§ WHAT NEEDS TO BE DONE
Where a line holds the word "arrays", copy that line from the data below.
START DATA EXTRACTS
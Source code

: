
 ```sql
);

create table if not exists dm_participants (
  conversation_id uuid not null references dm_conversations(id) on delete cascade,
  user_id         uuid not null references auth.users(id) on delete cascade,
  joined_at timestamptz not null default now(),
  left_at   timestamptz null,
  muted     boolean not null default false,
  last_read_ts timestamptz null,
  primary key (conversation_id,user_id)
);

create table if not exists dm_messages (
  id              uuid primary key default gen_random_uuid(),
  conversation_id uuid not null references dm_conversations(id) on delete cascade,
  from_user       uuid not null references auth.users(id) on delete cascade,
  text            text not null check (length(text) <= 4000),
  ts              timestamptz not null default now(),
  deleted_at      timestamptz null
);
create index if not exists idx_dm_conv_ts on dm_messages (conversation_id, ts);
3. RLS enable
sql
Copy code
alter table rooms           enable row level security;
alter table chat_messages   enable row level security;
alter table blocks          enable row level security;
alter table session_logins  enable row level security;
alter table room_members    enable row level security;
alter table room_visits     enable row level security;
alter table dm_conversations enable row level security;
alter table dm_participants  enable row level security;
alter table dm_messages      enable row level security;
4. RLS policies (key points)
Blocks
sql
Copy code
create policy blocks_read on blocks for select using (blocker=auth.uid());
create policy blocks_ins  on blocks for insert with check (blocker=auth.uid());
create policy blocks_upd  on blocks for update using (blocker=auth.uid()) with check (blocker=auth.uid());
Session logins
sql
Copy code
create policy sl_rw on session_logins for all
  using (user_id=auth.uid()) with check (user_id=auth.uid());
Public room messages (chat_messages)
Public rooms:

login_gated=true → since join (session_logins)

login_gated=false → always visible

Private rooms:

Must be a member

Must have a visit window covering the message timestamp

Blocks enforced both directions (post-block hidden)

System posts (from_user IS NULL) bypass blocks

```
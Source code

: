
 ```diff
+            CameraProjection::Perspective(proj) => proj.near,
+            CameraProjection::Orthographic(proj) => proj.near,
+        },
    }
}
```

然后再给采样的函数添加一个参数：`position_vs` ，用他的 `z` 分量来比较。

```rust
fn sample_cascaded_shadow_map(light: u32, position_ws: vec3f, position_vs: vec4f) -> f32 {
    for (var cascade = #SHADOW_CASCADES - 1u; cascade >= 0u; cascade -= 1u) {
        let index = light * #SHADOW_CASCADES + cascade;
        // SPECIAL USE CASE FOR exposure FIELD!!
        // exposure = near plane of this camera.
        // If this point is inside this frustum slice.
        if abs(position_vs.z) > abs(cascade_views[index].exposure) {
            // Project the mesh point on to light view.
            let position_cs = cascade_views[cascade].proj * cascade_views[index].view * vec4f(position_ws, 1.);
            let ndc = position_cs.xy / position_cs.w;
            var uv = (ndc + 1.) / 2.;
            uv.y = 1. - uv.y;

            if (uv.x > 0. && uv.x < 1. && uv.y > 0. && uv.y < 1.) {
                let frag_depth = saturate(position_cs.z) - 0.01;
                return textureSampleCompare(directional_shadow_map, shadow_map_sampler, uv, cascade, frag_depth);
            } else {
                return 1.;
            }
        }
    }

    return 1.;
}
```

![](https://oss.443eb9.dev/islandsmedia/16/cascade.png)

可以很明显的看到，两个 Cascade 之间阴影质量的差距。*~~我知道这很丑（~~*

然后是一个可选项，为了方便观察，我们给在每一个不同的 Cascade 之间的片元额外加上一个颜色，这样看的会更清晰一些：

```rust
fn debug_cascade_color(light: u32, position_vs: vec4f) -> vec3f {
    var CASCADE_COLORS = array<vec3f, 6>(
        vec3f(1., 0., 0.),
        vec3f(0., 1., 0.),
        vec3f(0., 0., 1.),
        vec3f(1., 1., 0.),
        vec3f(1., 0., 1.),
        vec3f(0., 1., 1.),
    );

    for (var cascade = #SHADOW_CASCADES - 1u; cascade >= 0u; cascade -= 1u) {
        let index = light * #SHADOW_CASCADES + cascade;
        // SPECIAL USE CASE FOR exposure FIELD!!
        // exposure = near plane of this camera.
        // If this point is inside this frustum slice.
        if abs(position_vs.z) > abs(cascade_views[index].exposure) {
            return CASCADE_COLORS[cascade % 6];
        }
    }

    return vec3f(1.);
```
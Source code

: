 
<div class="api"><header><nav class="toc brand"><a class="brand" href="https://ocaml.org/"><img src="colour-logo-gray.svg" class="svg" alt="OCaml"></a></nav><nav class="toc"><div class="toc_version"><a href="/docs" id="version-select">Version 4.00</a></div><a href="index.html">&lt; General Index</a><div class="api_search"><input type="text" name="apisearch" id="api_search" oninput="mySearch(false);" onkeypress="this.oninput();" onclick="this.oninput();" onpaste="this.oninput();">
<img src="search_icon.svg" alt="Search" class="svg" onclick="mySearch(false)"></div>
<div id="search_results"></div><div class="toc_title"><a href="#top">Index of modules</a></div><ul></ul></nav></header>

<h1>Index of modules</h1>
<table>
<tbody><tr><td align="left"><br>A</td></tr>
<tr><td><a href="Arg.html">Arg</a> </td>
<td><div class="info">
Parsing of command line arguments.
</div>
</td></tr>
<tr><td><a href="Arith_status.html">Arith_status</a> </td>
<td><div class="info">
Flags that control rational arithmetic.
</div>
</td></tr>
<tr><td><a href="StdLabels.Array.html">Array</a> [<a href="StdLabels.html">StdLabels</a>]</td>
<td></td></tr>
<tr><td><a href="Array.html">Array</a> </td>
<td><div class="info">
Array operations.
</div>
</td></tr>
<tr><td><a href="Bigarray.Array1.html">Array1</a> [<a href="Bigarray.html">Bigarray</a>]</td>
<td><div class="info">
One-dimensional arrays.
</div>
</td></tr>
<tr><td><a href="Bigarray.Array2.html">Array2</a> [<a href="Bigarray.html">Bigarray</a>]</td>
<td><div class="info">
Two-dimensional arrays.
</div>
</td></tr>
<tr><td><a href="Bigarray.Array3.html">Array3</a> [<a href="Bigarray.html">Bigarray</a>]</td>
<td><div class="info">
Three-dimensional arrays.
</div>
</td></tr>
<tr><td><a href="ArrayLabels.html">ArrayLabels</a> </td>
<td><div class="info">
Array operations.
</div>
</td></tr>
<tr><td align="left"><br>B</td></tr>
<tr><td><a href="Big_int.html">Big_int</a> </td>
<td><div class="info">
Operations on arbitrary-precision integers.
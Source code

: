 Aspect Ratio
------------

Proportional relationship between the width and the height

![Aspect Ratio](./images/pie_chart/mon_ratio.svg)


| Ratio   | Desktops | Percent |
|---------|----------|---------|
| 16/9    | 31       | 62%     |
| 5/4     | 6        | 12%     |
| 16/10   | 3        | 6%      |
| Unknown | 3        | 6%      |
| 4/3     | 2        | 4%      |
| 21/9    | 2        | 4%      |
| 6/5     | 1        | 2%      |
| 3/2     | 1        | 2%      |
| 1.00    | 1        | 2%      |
END DATA EXTRACTS
§ PROBLEM SOLUTION
One-dimensional arrays.
Two-dimensional arrays.
Three-dimensional arrays.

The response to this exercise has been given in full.